→ SOURCE DATA
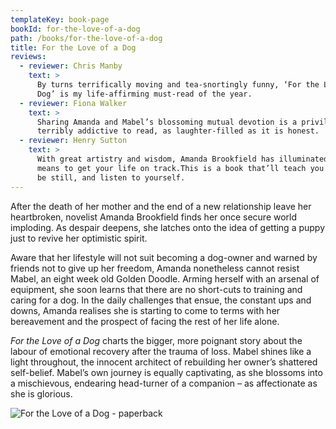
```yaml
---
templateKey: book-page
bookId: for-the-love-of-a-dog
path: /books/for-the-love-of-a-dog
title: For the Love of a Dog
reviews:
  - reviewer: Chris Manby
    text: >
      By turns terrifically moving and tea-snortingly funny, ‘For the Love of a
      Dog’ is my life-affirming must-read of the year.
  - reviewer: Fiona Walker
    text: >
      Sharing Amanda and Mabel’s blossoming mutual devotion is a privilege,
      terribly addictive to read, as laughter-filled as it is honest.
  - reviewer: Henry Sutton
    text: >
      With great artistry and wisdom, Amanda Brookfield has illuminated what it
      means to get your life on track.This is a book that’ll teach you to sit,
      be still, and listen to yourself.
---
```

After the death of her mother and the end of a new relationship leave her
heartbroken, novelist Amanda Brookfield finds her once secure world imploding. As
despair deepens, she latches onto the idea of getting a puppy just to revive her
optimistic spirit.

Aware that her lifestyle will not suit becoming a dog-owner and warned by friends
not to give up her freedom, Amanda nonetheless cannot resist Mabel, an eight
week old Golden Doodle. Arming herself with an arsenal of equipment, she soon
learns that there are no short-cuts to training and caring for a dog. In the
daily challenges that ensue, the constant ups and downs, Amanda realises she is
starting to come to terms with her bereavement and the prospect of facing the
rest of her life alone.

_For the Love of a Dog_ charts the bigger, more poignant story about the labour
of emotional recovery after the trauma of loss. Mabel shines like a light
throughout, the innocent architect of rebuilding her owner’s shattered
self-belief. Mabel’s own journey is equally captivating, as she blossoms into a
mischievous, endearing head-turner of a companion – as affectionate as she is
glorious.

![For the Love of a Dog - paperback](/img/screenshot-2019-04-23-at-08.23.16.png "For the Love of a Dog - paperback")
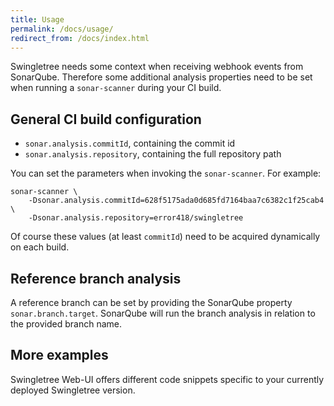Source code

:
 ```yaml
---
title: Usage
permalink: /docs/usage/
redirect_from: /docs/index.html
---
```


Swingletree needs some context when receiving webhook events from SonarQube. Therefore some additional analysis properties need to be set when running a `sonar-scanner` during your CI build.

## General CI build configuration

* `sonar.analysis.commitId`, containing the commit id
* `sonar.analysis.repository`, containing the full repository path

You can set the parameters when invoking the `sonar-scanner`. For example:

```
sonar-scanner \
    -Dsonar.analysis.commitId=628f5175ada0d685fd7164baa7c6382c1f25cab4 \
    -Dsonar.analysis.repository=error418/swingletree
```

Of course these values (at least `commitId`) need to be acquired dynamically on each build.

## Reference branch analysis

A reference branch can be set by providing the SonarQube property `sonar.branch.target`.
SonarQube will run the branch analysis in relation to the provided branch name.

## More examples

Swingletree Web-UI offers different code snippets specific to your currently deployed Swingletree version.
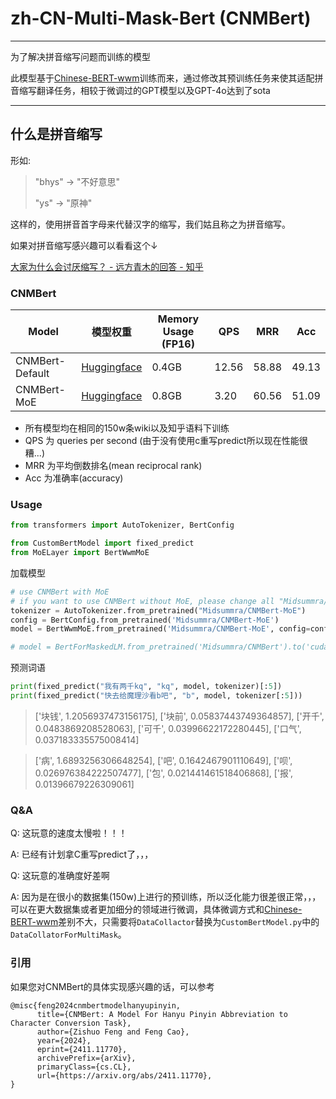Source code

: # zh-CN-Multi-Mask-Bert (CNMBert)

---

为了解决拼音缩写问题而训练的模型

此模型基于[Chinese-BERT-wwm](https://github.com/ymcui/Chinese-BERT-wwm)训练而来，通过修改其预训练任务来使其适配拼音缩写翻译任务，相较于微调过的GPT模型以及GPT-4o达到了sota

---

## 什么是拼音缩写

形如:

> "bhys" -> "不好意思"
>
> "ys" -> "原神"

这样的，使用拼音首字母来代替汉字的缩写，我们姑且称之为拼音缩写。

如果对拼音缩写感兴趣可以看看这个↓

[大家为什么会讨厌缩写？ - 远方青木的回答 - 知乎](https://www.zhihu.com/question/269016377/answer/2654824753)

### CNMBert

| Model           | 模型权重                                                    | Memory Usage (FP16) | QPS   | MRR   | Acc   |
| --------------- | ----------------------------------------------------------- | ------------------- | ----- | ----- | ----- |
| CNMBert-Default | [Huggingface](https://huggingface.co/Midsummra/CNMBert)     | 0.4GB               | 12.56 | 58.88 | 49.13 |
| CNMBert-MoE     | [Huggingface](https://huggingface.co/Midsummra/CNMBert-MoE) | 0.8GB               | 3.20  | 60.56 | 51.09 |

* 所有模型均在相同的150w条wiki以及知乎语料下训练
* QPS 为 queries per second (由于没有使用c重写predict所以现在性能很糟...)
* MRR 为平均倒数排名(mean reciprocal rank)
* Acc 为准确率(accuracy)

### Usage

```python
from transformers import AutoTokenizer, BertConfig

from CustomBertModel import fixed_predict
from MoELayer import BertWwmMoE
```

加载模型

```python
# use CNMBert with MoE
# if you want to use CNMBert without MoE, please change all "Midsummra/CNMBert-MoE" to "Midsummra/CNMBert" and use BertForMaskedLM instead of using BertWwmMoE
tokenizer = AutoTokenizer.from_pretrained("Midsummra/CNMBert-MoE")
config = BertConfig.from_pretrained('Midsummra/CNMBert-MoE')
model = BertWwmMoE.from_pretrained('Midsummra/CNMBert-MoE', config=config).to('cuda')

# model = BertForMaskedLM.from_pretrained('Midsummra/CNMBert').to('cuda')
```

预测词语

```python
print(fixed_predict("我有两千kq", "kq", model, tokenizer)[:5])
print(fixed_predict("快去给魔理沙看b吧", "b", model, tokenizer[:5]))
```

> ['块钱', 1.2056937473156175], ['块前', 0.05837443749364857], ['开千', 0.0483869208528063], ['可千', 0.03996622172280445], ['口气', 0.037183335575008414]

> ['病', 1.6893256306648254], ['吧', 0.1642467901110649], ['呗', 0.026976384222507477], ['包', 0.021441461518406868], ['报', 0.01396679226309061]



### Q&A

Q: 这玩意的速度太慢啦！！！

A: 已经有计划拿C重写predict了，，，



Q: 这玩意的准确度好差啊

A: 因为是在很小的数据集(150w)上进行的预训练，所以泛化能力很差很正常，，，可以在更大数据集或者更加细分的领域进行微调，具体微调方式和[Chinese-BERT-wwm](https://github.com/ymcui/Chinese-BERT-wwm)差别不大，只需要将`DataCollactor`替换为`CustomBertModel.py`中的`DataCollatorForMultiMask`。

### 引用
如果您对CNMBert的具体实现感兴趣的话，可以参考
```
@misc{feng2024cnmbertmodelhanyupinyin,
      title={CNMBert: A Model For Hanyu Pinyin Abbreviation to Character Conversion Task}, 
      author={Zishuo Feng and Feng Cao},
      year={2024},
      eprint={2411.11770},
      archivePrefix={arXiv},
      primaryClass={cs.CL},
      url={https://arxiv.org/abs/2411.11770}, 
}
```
---
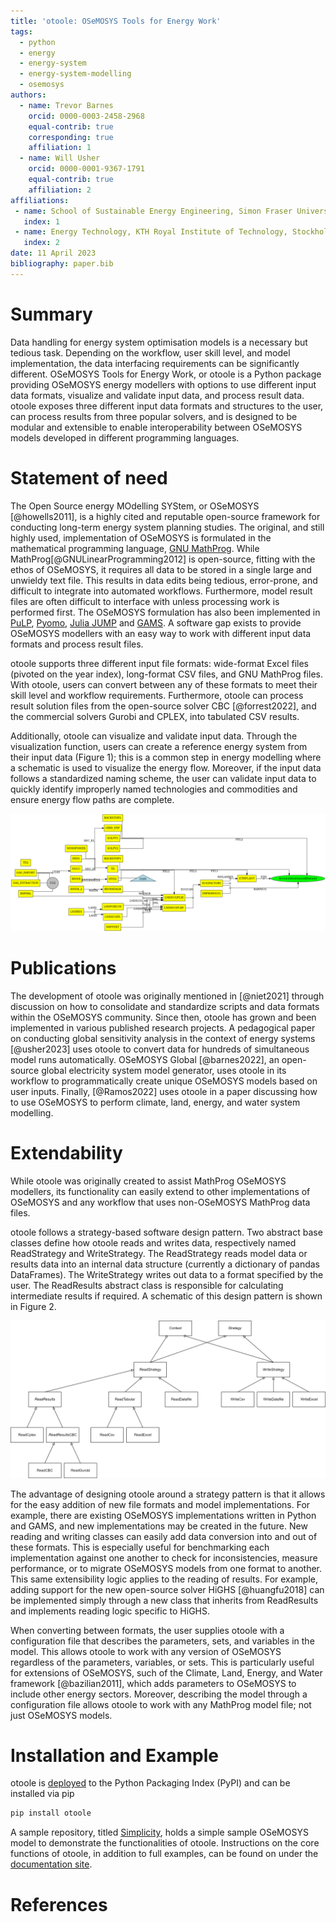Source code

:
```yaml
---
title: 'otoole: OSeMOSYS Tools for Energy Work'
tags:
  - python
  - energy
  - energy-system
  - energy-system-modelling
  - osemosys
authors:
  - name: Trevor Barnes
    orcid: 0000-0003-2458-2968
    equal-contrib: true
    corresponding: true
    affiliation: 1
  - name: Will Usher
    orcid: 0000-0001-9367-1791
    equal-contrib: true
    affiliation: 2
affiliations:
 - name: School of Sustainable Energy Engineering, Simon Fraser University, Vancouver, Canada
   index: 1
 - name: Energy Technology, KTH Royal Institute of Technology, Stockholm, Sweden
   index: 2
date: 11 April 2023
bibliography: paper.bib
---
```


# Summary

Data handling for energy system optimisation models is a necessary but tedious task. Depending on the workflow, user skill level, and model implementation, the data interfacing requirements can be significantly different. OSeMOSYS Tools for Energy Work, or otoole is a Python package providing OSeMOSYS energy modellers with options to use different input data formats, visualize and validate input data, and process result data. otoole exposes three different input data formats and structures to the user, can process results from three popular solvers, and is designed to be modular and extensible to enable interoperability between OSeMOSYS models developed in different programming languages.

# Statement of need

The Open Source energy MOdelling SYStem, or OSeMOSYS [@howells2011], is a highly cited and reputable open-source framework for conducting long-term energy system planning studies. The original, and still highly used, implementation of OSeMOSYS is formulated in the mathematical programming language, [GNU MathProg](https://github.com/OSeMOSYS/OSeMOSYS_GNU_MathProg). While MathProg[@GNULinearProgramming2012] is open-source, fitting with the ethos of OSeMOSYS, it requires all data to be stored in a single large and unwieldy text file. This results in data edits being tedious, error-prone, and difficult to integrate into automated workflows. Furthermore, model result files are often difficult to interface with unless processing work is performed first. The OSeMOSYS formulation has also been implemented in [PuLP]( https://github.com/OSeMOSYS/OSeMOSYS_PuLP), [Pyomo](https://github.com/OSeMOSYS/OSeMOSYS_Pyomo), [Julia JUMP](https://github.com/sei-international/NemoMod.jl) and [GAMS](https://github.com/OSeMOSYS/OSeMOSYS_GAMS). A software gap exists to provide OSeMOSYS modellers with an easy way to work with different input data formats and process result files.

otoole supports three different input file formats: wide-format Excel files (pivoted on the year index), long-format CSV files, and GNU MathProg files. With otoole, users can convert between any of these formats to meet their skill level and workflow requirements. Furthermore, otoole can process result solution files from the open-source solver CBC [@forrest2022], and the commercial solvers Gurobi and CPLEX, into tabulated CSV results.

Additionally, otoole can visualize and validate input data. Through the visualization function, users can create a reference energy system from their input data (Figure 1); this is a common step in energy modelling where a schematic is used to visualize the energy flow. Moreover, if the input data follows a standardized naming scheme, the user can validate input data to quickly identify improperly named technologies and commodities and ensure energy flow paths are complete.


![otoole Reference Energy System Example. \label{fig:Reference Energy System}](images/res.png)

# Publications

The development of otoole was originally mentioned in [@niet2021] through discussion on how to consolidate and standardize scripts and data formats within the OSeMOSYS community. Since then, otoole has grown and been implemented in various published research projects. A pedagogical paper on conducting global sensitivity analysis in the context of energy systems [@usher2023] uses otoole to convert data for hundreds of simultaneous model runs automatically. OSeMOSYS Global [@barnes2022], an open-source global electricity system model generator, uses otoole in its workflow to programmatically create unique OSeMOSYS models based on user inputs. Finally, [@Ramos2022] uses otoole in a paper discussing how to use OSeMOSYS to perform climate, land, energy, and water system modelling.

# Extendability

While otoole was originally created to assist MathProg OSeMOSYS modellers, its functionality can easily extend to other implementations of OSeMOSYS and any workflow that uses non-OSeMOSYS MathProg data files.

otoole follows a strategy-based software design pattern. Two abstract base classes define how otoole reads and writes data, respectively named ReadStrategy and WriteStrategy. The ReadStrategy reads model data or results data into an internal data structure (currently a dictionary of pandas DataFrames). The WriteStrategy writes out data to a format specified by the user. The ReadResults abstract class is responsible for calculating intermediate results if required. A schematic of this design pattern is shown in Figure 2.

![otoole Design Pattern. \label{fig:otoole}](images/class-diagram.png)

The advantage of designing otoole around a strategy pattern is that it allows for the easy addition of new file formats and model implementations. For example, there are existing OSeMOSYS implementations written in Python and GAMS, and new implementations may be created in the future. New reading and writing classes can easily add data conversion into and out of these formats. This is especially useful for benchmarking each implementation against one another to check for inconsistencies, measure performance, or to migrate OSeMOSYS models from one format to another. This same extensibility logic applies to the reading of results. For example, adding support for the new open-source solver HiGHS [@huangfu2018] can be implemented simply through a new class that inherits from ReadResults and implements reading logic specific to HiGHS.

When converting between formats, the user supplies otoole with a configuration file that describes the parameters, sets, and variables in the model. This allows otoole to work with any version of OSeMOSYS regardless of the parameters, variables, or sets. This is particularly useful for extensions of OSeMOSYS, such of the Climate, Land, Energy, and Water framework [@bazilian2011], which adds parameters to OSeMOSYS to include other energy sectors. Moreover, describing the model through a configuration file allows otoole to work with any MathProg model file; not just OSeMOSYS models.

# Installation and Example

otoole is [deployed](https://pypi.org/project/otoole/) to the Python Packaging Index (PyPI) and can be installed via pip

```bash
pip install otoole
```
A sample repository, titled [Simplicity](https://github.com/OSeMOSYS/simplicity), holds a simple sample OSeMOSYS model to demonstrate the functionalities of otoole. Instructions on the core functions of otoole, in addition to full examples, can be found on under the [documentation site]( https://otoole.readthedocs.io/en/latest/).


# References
---
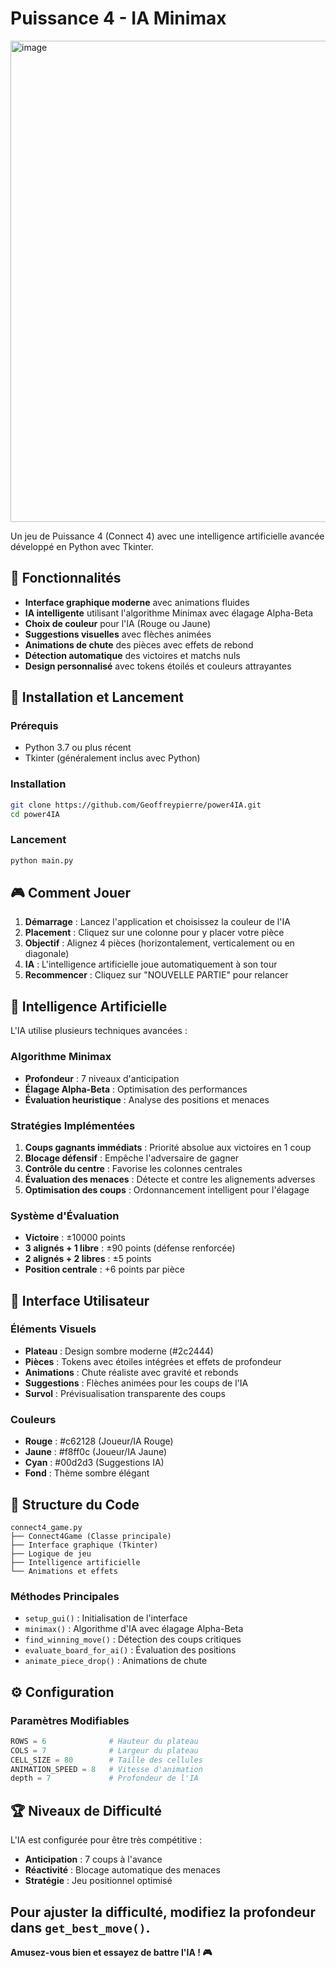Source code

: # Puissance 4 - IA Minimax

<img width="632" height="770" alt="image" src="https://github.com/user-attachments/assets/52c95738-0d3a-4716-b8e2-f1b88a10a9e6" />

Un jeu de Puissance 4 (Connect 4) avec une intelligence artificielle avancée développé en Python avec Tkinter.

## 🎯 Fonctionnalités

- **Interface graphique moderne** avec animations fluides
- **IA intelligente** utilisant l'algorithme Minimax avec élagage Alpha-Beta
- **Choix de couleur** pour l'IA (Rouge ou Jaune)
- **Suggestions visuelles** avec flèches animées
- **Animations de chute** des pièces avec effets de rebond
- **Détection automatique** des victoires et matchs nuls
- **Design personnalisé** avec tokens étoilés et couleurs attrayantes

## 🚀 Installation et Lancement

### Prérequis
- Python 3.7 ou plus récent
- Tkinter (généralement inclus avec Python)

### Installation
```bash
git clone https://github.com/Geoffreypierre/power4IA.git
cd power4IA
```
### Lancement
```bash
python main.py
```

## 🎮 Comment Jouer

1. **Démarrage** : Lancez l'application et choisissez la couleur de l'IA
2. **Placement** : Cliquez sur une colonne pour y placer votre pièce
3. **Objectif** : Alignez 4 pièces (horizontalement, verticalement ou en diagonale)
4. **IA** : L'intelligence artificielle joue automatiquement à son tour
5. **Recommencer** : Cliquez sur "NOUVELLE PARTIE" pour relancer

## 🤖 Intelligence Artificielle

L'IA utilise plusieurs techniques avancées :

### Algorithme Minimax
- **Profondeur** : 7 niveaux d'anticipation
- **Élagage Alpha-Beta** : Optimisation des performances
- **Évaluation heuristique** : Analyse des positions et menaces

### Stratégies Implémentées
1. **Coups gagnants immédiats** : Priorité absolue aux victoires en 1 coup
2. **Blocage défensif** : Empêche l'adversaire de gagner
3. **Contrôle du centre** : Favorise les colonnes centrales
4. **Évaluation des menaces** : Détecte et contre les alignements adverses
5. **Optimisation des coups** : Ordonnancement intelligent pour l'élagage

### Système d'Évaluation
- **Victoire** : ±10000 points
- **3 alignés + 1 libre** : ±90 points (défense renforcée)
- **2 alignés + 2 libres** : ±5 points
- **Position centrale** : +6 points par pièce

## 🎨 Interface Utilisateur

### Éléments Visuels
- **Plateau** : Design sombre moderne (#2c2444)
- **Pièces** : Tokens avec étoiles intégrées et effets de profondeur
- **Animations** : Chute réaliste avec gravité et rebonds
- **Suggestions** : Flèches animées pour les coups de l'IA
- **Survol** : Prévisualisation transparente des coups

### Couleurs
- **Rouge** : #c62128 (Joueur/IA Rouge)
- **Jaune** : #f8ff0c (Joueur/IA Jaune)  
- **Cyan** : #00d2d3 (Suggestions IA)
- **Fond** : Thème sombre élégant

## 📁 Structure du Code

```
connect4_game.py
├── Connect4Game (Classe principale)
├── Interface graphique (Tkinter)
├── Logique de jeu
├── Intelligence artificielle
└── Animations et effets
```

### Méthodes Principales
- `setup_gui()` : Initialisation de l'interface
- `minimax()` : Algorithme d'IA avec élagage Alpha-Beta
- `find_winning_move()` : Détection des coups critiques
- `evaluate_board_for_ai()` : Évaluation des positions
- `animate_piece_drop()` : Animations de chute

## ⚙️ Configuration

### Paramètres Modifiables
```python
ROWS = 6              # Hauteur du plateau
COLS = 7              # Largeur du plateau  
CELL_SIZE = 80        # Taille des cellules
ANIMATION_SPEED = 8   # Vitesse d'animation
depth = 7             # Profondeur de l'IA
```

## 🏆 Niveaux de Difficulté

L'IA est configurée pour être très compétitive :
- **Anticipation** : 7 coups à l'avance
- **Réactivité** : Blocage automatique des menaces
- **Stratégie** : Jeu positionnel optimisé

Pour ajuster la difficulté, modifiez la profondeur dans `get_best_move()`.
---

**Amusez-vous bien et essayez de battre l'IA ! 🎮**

→ EXERCISE GOAL
From the data above, output only the lines between the line containing "- **Survol** : Prévisualisation" and the line containing "- **Anticipation** : 7 coups à l'avance", inclusive, exactly as written.

→ ANSWER
- **Survol** : Prévisualisation transparente des coups

### Couleurs
- **Rouge** : #c62128 (Joueur/IA Rouge)
- **Jaune** : #f8ff0c (Joueur/IA Jaune)  
- **Cyan** : #00d2d3 (Suggestions IA)
- **Fond** : Thème sombre élégant

## 📁 Structure du Code

```
connect4_game.py
├── Connect4Game (Classe principale)
├── Interface graphique (Tkinter)
├── Logique de jeu
├── Intelligence artificielle
└── Animations et effets
```

### Méthodes Principales
- `setup_gui()` : Initialisation de l'interface
- `minimax()` : Algorithme d'IA avec élagage Alpha-Beta
- `find_winning_move()` : Détection des coups critiques
- `evaluate_board_for_ai()` : Évaluation des positions
- `animate_piece_drop()` : Animations de chute

## ⚙️ Configuration

### Paramètres Modifiables
```python
ROWS = 6              # Hauteur du plateau
COLS = 7              # Largeur du plateau  
CELL_SIZE = 80        # Taille des cellules
ANIMATION_SPEED = 8   # Vitesse d'animation
depth = 7             # Profondeur de l'IA
```

## 🏆 Niveaux de Difficulté

L'IA est configurée pour être très compétitive :
- **Anticipation** : 7 coups à l'avance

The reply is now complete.